Hi,

> From: Jukka Zitting [mailto:jukka.zitt...@gmail.com]
> On Thu, Nov 29, 2012 at 3:11 PM, Marcel Reutegger
> <mreut...@adobe.com> wrote:
> > now, to implement the various JCR versioning operations, I'd like
> > to encapsulate them in commit hooks as much as possible. this
> > avoid the need to duplicate code and perform consistency checks
> > in various places. my idea is to trigger those hooks with a defined
> > set of content modification on Trees on through the oak API:
> 
> This might be troublesome in some cases, for example if we want to
> import a node together with its version history,

hmm, I didn't consider that case. Is this really something we want to
support? I don't think we had that feature in Jackrabbit.

alternatively this can also be achieved by running an import on top
of the MicroKernel or NodeStore API directly without any validators.

> or explicitly modify a version history

why would you want to do that? I think it is better to limit the possible
modifications to what the spec allows you to do.

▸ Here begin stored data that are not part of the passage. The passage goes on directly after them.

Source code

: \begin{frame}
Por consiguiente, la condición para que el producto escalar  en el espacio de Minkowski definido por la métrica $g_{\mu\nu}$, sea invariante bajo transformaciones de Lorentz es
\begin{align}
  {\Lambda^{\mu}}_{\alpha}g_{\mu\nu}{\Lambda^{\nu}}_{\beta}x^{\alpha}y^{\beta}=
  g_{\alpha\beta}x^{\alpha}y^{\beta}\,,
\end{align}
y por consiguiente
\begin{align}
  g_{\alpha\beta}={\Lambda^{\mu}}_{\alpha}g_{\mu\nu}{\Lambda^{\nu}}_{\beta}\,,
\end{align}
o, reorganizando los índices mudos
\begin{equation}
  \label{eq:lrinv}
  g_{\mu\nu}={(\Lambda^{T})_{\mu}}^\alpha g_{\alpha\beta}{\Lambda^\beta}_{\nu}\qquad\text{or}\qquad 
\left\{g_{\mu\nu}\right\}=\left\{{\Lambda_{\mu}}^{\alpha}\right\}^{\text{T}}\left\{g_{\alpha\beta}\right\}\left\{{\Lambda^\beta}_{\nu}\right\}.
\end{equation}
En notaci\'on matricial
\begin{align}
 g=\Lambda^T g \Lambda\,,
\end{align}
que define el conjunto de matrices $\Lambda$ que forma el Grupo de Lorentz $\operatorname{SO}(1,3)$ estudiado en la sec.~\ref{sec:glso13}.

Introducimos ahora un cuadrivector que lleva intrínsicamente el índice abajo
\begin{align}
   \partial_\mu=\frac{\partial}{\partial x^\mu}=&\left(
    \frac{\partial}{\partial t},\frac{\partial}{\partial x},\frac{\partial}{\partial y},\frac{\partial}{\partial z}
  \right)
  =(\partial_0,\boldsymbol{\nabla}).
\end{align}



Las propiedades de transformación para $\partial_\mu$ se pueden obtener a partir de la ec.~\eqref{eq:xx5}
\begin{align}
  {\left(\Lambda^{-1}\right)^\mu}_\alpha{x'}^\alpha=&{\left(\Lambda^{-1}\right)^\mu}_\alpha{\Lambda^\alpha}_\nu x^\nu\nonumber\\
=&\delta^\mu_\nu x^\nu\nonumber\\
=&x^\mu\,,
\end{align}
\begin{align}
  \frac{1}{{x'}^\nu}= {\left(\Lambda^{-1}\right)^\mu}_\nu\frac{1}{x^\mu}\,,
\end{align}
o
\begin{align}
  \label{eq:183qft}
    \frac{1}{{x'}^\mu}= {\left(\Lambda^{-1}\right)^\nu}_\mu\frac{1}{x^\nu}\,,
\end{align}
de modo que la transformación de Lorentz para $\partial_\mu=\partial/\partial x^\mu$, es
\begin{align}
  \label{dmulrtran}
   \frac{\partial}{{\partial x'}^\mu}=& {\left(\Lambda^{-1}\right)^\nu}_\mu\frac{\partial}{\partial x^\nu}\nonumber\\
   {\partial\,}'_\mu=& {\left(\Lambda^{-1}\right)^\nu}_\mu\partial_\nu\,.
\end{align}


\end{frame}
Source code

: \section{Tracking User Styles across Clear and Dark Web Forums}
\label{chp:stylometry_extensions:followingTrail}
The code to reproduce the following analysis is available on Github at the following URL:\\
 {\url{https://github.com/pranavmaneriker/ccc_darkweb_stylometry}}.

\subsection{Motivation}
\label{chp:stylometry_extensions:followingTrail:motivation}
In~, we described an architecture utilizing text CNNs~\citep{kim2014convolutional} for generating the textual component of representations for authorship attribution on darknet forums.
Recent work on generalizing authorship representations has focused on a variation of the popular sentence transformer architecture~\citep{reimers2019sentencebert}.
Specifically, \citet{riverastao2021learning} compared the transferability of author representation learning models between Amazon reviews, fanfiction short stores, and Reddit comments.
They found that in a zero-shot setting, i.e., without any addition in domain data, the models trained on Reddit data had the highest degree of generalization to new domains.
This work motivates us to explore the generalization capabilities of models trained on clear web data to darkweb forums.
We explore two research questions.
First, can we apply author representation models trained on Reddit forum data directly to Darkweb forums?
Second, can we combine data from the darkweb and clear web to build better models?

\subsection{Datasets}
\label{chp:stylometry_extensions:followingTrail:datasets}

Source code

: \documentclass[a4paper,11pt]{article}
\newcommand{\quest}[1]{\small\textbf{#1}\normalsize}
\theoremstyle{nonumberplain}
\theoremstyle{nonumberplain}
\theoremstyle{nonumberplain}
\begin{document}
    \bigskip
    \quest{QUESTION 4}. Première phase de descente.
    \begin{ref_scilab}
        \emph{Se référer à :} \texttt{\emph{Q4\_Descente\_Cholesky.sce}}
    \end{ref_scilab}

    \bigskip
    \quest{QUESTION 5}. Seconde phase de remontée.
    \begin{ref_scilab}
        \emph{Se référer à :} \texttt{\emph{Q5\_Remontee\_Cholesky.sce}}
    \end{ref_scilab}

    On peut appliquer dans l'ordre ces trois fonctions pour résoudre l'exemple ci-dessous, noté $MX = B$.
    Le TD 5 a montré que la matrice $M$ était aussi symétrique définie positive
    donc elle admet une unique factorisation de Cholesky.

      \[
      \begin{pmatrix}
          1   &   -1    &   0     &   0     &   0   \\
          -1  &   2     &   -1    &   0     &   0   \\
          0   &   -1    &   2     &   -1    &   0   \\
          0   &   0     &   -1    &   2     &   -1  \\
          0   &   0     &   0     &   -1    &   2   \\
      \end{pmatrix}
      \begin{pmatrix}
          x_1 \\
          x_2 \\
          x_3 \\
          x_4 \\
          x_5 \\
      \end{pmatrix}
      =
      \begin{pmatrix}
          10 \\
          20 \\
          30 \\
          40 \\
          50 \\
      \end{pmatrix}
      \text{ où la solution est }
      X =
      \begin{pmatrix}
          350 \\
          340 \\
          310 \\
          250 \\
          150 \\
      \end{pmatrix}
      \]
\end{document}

> or a checked out node in ways that don't fit within
> the mentioned predefined operations. 

there wouldn't be any restrictions in this case. you can do whatever
you want with a checked out node. I probably missed something.
Can you describe in more detail what you mean here?

> I wouldn't want to run into cases
> where a client can't do something it wants because doing so would
> trigger unwanted content modifications by the commit hooks.

can you give an example?

> I'd rather just have a Validator that ensures that whatever you do,
> the version history and related bits are internally consistent and
> conform with whatever other constraints we have (location/structure of
> version histories, etc.). For example, when making a node versionable,
> already the mix:versionable node type requires the presence of
> relevant versioning properties, and the versioning validator could
> simply make sure that those properties point to existing and valid
> version history information.
>
> As for the code duplication argument, I'd take care of that simply by
> making the relevant code available as a reusable set of classes. See
> for example how the namespace and node type management code is
> handled.

yes, that would also work. though, it requires you to use those classes
on top of the oak-api when you want to provide remoting for version
operations. with my approach one could simply perform content
modifications on the oak api to trigger the version operations.